Mark Smithson’s teeth started to chatter. Not from cold.
“What they did,” swept on Burton, “was to take the label away from the First Prize and put it before an inferior entry that was not in any prizewinning category at all.”
Nobody laughed.
“Interfering with judgements,” he said in a tone of voice that would have gone down well at the Bloody Assize, “is a very serious matter indeed.”
“Please, sir …” that was Smithson.
“A very serious matter,” repeated the schoolmaster solemnly.
“Please, sir …” An agonized look came over Mark Smithson’s face.
Peter Pearson came from different stock. A scowl crossed his infant features making him look ridiculously like his grandfather. “But, sir,” he burst out, “he promised he wouldn’t tell.”
“He said ‘Cross my heart and hope to die,’ sir,” put in Smithson urgently. “Honest.”
“What’s that?” said Burton.
“He said he wouldn’t tell,” said young Pearson stubbornly.
“Who?”
“He promised,” said Pearson flatly, “and we promised.”

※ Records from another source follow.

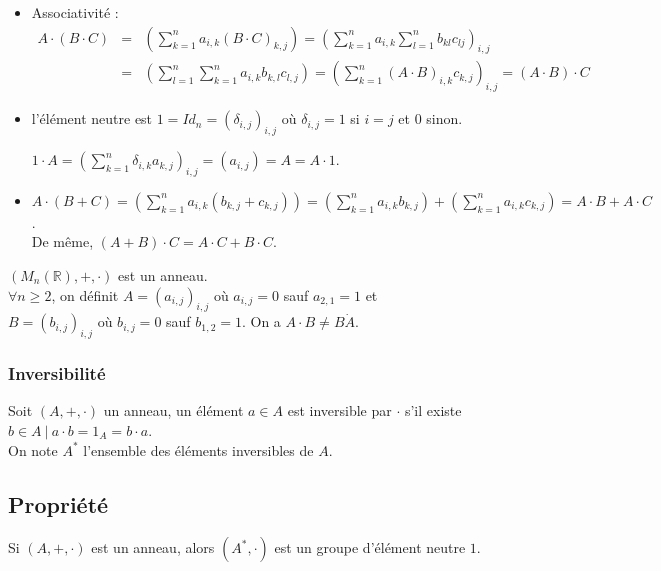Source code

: \documentclass[a4paper,10pt]{book} %
\newcommand{\R}{\mathbb{R}}
\newcommand{\tq}{~|~}
\begin{document}
\begin{enumerate}
\begin{itemize}
\item Associativité :
$\begin{array}{rcl} A\cdot (B\cdot C)&=& \displaystyle(\sum_{k=1}^na_{i,k}(B\cdot C)_{k,j})
=(\sum_{k=1}^na_{i,k}\sum_{l=1}^nb_{kl}c_{lj})_{i,j}\\&=&\displaystyle(\sum_{l=1}^n\sum_{k=1}^na_{i,k}b_{k,l}c_{l,j})= (\sum_{k=1}^n(A\cdot B)_{i,k}c_{k,j})_{i,j}=(A\cdot B)\cdot C\end{array}$\\

\item l'élément neutre est $1=Id_n=(\delta_{i,j})_{i,j}$ où $\delta_{i,j}=1$ si $i=j$ et 0 sinon.

$\displaystyle1\cdot A=(\sum_{k=1}^n\delta_{i,k}a_{k,j})_{i,j} =(a_{i,j}) =A=A\cdot 1$.

\item $\displaystyle A\cdot (B+C)=(\sum_{k=1}^na_{i,k}(b_{k,j}+c_{k,j}))=(\sum_{k=1}^na_{i,k}b_{k,j})+(\sum_{k=1}^na_{i,k}c_{k,j})=A\cdot B+A\cdot C$.\\
De même, $(A+B)\cdot C=A\cdot C+B\cdot C$.
\end{itemize}
$(M_n(\R),+,\cdot)$ est un anneau.\\

$\forall n\geq 2$, on définit $A=(a_{i,j})_{i,j}$ où $a_{i,j}=0$ sauf $a_{2,1}=1$ et\\$B=(b_{i,j})_{i,j}$ où $b_{i,j}=0$ sauf $b_{1,2}=1$.
On a $A\cdot B\neq B\dot A$.
\end{enumerate}
\bigskip

\subsubsection{Inversibilité}
Soit $(A,+,\cdot)$ un anneau, un élément $a\in A$ est inversible par $\cdot$ s'il existe $b\in A \tq a\cdot b=1_A=b\cdot a$.\\

On note $A^*$ l'ensemble des éléments inversibles de $A$.

\subsection{Propriété}
Si $(A,+,\cdot)$ est un anneau, alors $(A^*, \cdot)$ est un groupe d'élément neutre $1$.
\end{document}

“He said he wouldn’t tell if we didn’t,” piped up Smithson, taking courage from his friend.
“Tell what?”
“We promised,” said Pearson with his grandfather’s obstinacy.
“I see.” The schoolmaster was experienced enough to know when to take the heat off. “He promised not to tell about your playing about with the tomatoes. That right?”
Both boys nodded.
“Only if you boys didn’t tell anyone about something he was doing?”
“That’s right, sir,” said Smithson eagerly. “We said we wouldn’t, didn’t we, Pete? It was a bargain, he said.”
“Ah,” said Norman Burton.
“We promised,” said Pearson implacably. “It was a bargain, like he said.”
“He was only hiding something anyway,” squeaked Smithson ingenuously. “We only moved it for fun. Not far. Just so as he wouldn’t find
it.”
Norman Burton was neither a fool nor a coward. He saw the need to go very carefully indeed. “Under where the tomatoes were, I suppose?” he said as casually as he could contrive to do so. He had just remembered something from the evening before – when they had been striking the marquee. He had remembered who it was who had been so keen to get his hands on what had been found.
And worked out why it mattered that he touched it.
Peter Pearson was not deceived by the casual approach.
“We promised,” he repeated with dignity.
Neither Mark Smithson nor the headmaster took any notice of this.
“That’s all right,” said Norman Burton with every appearance of his usual omniscience. “It was a reel of green wire, wasn’t it?”
Smithson nodded, a troubled look on his face. “We didn’t tell, though, did we, sir?”
Peter Pearson continued to look stubborn. Perhaps, thought the schoolmaster in a moment of detachment, when the time came he’d recommend that he went into the Army. There was a lad who would always obey the last order …
“You just guessed, sir,” piped up Smithson anxiously, “didn’t you?”
“I did,” said Burton sternly. Smithson would have to be found a less exacting career. “And I think I can guess what you did next.”
They didn’t answer this so Burton went on himself.
“Then,” he said with deep foreboding, “you watched those tomatoes for the rest of the afternoon, didn’t you?”
He knew he was right about that. It had all been part of the fun.
“Get your clothes on,” he said with a brusqueness that could not quite mask the very great deal of anxiety that he felt, “and come with me. I’m not letting either of you out of my sight.”
“You’d better sit down, Crosby, and take the weight off your brain.”
Detective-Inspector Sloan had selected a spot of grass on which to settle himself. It was by the old stables and looked out at the spot where Madame Zelda’s tent had been. He was sitting on the grass with his back up against the stable wall. It was not long before he had a hunk of bread and cheese in one hand and a sheaf of written statements in the other. They were the statements made after the reel of wire had been found when the marquee was being dismantled.